С другой стороны, будучи примененной к отдельному конкретному человеку
(что и делает отчасти Тертуллиан в данном месте своего рассуждения, не разделяя, впрочем, «общее» и «частное», Церковь и ее членов) тертуллианова максима оказывается опасной крайностью, отрицающей возможность (и необходимость!) процесса духовного развития человека, развития его отношений с Богом. Ведь именно из этих отношений (отношений каждого конкретного человека с Богом) и развивается история уже собственно Церкви, соборного целого, вместе же с ней – история ее богословия, разворачивающего, раскрывающего и осмысляющего ту или иную вероучительную истину, тот или иной догмат на каждом историческом этапе церковного бытия.
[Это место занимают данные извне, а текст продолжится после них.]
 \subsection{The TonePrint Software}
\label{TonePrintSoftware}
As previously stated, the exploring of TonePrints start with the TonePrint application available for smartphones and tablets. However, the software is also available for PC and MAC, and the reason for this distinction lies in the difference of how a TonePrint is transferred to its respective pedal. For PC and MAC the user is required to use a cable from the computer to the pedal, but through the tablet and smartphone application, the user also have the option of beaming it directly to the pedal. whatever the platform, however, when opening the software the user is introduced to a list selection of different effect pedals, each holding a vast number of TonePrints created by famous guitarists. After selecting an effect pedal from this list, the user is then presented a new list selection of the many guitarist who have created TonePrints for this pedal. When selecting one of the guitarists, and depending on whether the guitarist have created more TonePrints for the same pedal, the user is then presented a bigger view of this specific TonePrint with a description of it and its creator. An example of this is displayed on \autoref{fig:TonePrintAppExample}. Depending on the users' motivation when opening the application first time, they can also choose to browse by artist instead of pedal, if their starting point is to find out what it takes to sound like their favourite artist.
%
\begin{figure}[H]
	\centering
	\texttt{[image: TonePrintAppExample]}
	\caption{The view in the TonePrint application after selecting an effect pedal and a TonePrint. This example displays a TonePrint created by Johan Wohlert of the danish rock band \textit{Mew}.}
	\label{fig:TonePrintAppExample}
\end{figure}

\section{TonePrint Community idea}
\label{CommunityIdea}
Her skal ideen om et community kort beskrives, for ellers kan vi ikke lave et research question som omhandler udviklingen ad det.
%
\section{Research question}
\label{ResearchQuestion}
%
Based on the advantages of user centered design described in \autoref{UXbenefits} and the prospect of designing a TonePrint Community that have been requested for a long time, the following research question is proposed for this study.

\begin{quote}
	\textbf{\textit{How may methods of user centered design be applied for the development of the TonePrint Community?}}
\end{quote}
Эта дилемма, не увиденная и не понятая Тертуллианом, является свидетельством тех более глубоких и фундаментальных процессов в его богословии, которые в конце концов отторгнут его самого от Церкви (см. об этом ниже, п. 16.4.4).Отрицание историзма личных отношений человека и Бога, синергийно возводящих человека по лествице боговосхождения, хорошо видно из следующих текстов Тертуллиана:
«Где ищут Бога, там нет и истины
» (О прескрипции против еретиков. Гл. 43);«Если они до сих пор ищут, то еще не имеют
; а поскольку не имеют, то еще не уверовали и не суть христиане» (О прескрипции против еретиков. Гл. 14. Хрестоматия, с. 487);«Слова
“Ищите и найдете” не относились к нам [но лишь к иудеям] <…> [Они] составляют для нас не заповедь, а пример» (О прескрипции против еретиков. Гл. 8.);«“Вера твоя, – говорит Он, – спасла тебя” (Лк 18:42), а не изучение Писаний. Вера заключена в Правиле; в ней ты находишь закон и спасение за соблюдение закона. Изучение же Писаний основывается на любопытстве» (О прескрипции против еретиков. Гл. 14. Хрестоматия, с. 487).
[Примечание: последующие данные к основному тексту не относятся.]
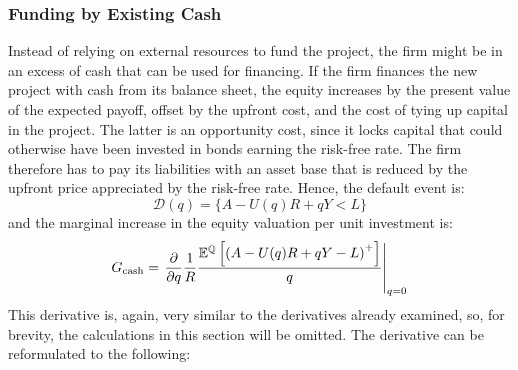 \documentclass[main.tex]{subfiles}
\begin{document}
    \subsubsection{Funding by Existing Cash}
        Instead of relying on external resources to fund the project,
        the firm might be in an excess of cash that can be used for financing.
        If the firm finances the new project with cash from its balance sheet, 
        the equity increases by the present value of the expected payoff,
        offset by the upfront cost, and the cost of tying up capital in the project.
        The latter is an opportunity cost, since it locks capital
        that could otherwise have been invested in bonds earning the risk-free rate.
        The firm therefore has to pay its liabilities with an asset base that is
        reduced by the upfront price appreciated by the risk-free rate.
        Hence, the default event is:
            \begin{equation*}
                \mathcal{D}(q)
                = 
                \{
                    A - U(q)R + qY < L
                \}
            \end{equation*}
        and the marginal increase in the equity valuation per unit investment is:
            \begin{equation*}
                G_{\text{cash}} =
                    \left.
                    \frac{\partial }{\partial q} 
                    \frac{1}{R}
                    \frac{
                        \mathbb{E}^{\mathbb{Q}}\left[
                            \left(
                                A - U(q)R + qY - L
                            \right)^{+}
                        \right] 
                    }{
                        q
                    } 
                    \right\rvert_{q=0}
            \end{equation*}
        This derivative is, again, very similar to the derivatives already examined,
        so, for brevity, the calculations in this section will be omitted.
        The derivative can be reformulated to the following:
\end{document}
Все это и приводит в конце концов Тертуллиана к монтанизму, соделывая его главным теоретиком этого лжеучения.
16.4.4. Монтанизм Тертуллиана
Главные черты ереси монтанизма
(насколько их возможно реконструировать из немногих сохранившихся сведений о ней) состоят в следующем: отвержение таинства покаяния и идея о «воплощении» Святого Духа в верных членах Церкви Христовой, совершающемся, как можно предположить, по аналогии с Боговоплощением Христа Спасителя. Одно (отвержение покаяния) вытекало закономерным следствием из другого, и аскетический, постепенный и поступенный путь человека к Богу в недрах Церкви отрицался: ведь, конечно, воплотившийся Дух являл, по мысли данного учения, в членах церковных Свою святость всецело, совершенно и бесповоротно. По меткому замечанию свт. Василия Великого, монтанисты, столь своеобразным образом мыслящие о Духе Святом, крестили своих новых членов «во имя Отца и Сына, и Монтана».К этой ереси и примкнул Тертуллиан, соблазнившись идеей радикальной и бесповоротной святости, вызревшей на его ригоризме,
и пытаясь осмыслить в этом контексте современные ему проблемы триадологии и экклезиологии.Ригоризм Тертуллиана впоследствии стал традиционным для карфагенского богословия всего III века, то есть, прежде всего, для свщмч. Киприана Карфагенского, у которого, однако, он приобрел совершенно иные формы – формы внутрицерковной богословской мысли (см. п.п. 17.3.3., 17.3.4.).
Очень скоро на Западе же, но уже в александрийской традиции, монтанизм встретит идейного оппозиционера и противника в лице оригенизма – ереси, связанной с именем не менее выдающегося христианского мыслителя и учителя Церкви, Оригена (см. об этом ниже, тема 21).
Тема 17
Священномученик Киприан Карфагенский
17.1. Сведения о жизни
Святой Киприан принадлежит к плеяде знаменитых своим красноречием западных богословов древней Церкви, которые, будучи ораторами и юристами, употребили свой талант на благо христианства. Его знаменитые предшественники, Марк Минуций Феликс
и Тертуллиан, подготовили почву для Киприанова учения (со всеми плюсами и минусами последнего); но имя святого Киприана значит для Церкви намного больше их имен, поскольку он вошел в церковную историю и жизнь не только как богослов и яркий церковный писатель, но прежде всего как один из ее великих святых.